Groundwater discharge was estimated using the WAVES model (Zhang and Dawes 1998). WAVES is a one-dimensional soil–vegetation–atmosphere–transfer model that integrates water, carbon, and energy balances with a consistent level of process detail. The input datasets required for WAVES include climate, depth to water table, soil, and vegetation data. The clipped sedimentary area was selected to estimate net discharge. The climate data used at selected points include rainfall, rainfall duration, maximum and minimum temperatures, vapour pressure deficit, and solar radiation. The relevant vegetation parameters required for modelling were selected from the WAVES user manual (Dawes et al. 1998). WAVES uses the soil hydraulic model of Broadbridge and White (1998) with saturated hydraulic conductivity, saturated moisture content, residual moisture content, inverse capillary length scale, and an empirical constant as input parameters calculated from soil properties accessed in the ASRIS database (Johnston et al. 2003).
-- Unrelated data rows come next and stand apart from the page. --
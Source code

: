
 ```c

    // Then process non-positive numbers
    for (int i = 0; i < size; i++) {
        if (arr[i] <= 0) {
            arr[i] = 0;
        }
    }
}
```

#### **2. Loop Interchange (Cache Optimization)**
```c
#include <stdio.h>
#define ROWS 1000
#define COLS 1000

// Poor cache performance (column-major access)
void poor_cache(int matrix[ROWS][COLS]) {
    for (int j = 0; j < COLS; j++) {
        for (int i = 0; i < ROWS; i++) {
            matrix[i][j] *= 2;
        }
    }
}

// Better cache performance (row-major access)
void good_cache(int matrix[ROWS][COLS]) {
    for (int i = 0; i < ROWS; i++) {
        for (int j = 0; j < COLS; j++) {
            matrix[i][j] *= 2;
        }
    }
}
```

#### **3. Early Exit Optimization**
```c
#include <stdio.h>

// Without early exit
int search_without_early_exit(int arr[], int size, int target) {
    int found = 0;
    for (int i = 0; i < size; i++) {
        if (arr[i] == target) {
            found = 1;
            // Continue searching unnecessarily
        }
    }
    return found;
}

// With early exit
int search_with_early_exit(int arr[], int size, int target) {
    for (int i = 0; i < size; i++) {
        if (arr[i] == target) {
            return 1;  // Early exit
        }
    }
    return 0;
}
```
The WAVES model has been used by CSIRO in its sustainable yields projects (Crosbie et al. 2008) and the Bureau built on this methodology. WAVES was run for all combinations of soil, vegetation, and depth to water table at each climate point. A groundwater discharge value was estimated for each 1 km × 1 km pixel across the region using annual rainfall, dominant soil and vegetation, and depth to water table. This discharge value can be positive or negative, due to evapotranspiration. Discharge within the Melbourne region was determined by summing the pixels with a positive estimate (red areas).
WAVES model dicharge areas
Assumptions, limitations, caveats and approximations
- Assumptions made when developing the WAVES model (Dawes et al. 1998) are all applicable to the discharge estimations carried out for the Melbourne region.
- The Bureau of Rural Science's land use map of the Melbourne region was reclassified to three vegetation classes: annuals, perennials and trees. The major vegetation classes modelled are C3 annual pasture, C3 perennial pasture, and eucalypt trees with a grassy understorey.
- Discharge was estimated to be within the clipped sedimentary area, considering the effects of shallow water table interpolated using kriging with external drift and the 9" Digital Elevation Model as an external driver following the methodology presented in Peterson et al. (2011).
- Diffuse discharge to groundwater from irrigation applied to the landscape is not included in the estimate.
The uncertainty in the input parameters and the corresponding impacts on the modelled discharge values have not been studied.
The uncertainty of the estimated discharge resulting from different discharge interpolation methods was not estimated.